WORK INSTRUCTIONS: A faithful copy of the whole listing is required, with nothing left out.

»»

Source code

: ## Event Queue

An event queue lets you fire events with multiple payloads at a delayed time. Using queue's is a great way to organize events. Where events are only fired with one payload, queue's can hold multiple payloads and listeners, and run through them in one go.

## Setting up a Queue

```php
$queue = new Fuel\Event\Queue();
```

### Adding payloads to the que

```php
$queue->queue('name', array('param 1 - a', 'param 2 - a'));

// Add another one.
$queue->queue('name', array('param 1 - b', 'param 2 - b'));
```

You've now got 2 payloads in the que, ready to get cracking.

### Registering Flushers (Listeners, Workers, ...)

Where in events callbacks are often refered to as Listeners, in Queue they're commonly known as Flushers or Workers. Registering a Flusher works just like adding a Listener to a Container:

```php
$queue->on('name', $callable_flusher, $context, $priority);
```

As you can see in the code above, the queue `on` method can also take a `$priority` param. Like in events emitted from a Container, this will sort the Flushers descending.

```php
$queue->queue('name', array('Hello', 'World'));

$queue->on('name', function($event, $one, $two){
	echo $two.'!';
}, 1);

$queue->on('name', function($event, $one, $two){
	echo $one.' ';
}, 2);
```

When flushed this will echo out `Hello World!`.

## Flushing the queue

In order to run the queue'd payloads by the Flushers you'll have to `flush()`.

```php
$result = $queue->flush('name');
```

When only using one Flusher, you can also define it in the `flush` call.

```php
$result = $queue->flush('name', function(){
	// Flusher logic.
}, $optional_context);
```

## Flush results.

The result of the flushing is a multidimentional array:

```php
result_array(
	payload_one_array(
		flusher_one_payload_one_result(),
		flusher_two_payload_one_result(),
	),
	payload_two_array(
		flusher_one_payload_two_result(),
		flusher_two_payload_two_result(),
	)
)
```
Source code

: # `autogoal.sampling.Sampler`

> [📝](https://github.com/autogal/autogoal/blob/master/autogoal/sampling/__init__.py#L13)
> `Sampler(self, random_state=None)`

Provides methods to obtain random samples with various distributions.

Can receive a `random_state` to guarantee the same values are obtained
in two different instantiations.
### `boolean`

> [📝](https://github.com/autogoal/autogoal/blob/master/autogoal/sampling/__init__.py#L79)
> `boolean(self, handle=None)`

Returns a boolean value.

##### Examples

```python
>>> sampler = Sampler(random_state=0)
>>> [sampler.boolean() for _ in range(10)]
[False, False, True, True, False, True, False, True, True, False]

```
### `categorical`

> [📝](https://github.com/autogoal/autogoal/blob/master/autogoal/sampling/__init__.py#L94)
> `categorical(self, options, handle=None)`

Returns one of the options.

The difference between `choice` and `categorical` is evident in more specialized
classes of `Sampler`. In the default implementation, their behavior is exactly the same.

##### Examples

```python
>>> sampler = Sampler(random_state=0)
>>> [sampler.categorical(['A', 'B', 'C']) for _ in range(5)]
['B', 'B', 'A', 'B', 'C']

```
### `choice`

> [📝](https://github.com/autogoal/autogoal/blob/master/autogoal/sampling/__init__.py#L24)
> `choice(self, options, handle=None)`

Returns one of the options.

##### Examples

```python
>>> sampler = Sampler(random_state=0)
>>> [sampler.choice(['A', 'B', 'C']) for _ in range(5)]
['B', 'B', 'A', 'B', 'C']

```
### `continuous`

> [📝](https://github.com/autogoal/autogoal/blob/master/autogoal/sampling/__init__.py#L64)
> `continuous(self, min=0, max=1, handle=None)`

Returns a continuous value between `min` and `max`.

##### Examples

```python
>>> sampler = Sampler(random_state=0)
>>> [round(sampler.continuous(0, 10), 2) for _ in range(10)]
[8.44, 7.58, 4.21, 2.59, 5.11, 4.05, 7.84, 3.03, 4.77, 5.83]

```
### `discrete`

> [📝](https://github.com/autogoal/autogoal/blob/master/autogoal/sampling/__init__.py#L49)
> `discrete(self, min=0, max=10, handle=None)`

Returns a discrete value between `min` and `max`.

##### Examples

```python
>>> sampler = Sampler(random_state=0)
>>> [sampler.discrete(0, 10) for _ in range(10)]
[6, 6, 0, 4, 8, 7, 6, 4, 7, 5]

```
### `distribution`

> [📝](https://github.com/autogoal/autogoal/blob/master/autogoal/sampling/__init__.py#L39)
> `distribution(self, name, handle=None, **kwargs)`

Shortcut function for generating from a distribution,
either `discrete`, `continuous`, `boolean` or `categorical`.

««

ANSWER TO THIS PROBLEM:
Source code

: ## Event Queue

An event queue lets you fire events with multiple payloads at a delayed time. Using queue's is a great way to organize events. Where events are only fired with one payload, queue's can hold multiple payloads and listeners, and run through them in one go.

## Setting up a Queue

```php
$queue = new Fuel\Event\Queue();
```

### Adding payloads to the que

```php
$queue->queue('name', array('param 1 - a', 'param 2 - a'));

// Add another one.
$queue->queue('name', array('param 1 - b', 'param 2 - b'));
```

You've now got 2 payloads in the que, ready to get cracking.

### Registering Flushers (Listeners, Workers, ...)

Where in events callbacks are often refered to as Listeners, in Queue they're commonly known as Flushers or Workers. Registering a Flusher works just like adding a Listener to a Container:

```php
$queue->on('name', $callable_flusher, $context, $priority);
```

As you can see in the code above, the queue `on` method can also take a `$priority` param. Like in events emitted from a Container, this will sort the Flushers descending.

```php
$queue->queue('name', array('Hello', 'World'));

$queue->on('name', function($event, $one, $two){
	echo $two.'!';
}, 1);

$queue->on('name', function($event, $one, $two){
	echo $one.' ';
}, 2);
```

When flushed this will echo out `Hello World!`.

## Flushing the queue

In order to run the queue'd payloads by the Flushers you'll have to `flush()`.

```php
$result = $queue->flush('name');
```

When only using one Flusher, you can also define it in the `flush` call.

```php
$result = $queue->flush('name', function(){
	// Flusher logic.
}, $optional_context);
```

## Flush results.

The result of the flushing is a multidimentional array:

```php
result_array(
	payload_one_array(
		flusher_one_payload_one_result(),
		flusher_two_payload_one_result(),
	),
	payload_two_array(
		flusher_one_payload_two_result(),
		flusher_two_payload_two_result(),
	)
)
```
Source code

: # `autogoal.sampling.Sampler`

> [📝](https://github.com/autogal/autogoal/blob/master/autogoal/sampling/__init__.py#L13)
> `Sampler(self, random_state=None)`

Provides methods to obtain random samples with various distributions.

Can receive a `random_state` to guarantee the same values are obtained
in two different instantiations.
### `boolean`

> [📝](https://github.com/autogoal/autogoal/blob/master/autogoal/sampling/__init__.py#L79)
> `boolean(self, handle=None)`

Returns a boolean value.

##### Examples

```python
>>> sampler = Sampler(random_state=0)
>>> [sampler.boolean() for _ in range(10)]
[False, False, True, True, False, True, False, True, True, False]

```
### `categorical`

> [📝](https://github.com/autogoal/autogoal/blob/master/autogoal/sampling/__init__.py#L94)
> `categorical(self, options, handle=None)`

Returns one of the options.

The difference between `choice` and `categorical` is evident in more specialized
classes of `Sampler`. In the default implementation, their behavior is exactly the same.

##### Examples

```python
>>> sampler = Sampler(random_state=0)
>>> [sampler.categorical(['A', 'B', 'C']) for _ in range(5)]
['B', 'B', 'A', 'B', 'C']

```
### `choice`

> [📝](https://github.com/autogoal/autogoal/blob/master/autogoal/sampling/__init__.py#L24)
> `choice(self, options, handle=None)`

Returns one of the options.

##### Examples

```python
>>> sampler = Sampler(random_state=0)
>>> [sampler.choice(['A', 'B', 'C']) for _ in range(5)]
['B', 'B', 'A', 'B', 'C']

```
### `continuous`

> [📝](https://github.com/autogoal/autogoal/blob/master/autogoal/sampling/__init__.py#L64)
> `continuous(self, min=0, max=1, handle=None)`

Returns a continuous value between `min` and `max`.

##### Examples

```python
>>> sampler = Sampler(random_state=0)
>>> [round(sampler.continuous(0, 10), 2) for _ in range(10)]
[8.44, 7.58, 4.21, 2.59, 5.11, 4.05, 7.84, 3.03, 4.77, 5.83]

```
### `discrete`

> [📝](https://github.com/autogoal/autogoal/blob/master/autogoal/sampling/__init__.py#L49)
> `discrete(self, min=0, max=10, handle=None)`

Returns a discrete value between `min` and `max`.

##### Examples

```python
>>> sampler = Sampler(random_state=0)
>>> [sampler.discrete(0, 10) for _ in range(10)]
[6, 6, 0, 4, 8, 7, 6, 4, 7, 5]

```
### `distribution`

> [📝](https://github.com/autogoal/autogoal/blob/master/autogoal/sampling/__init__.py#L39)
> `distribution(self, name, handle=None, **kwargs)`

Shortcut function for generating from a distribution,
either `discrete`, `continuous`, `boolean` or `categorical`.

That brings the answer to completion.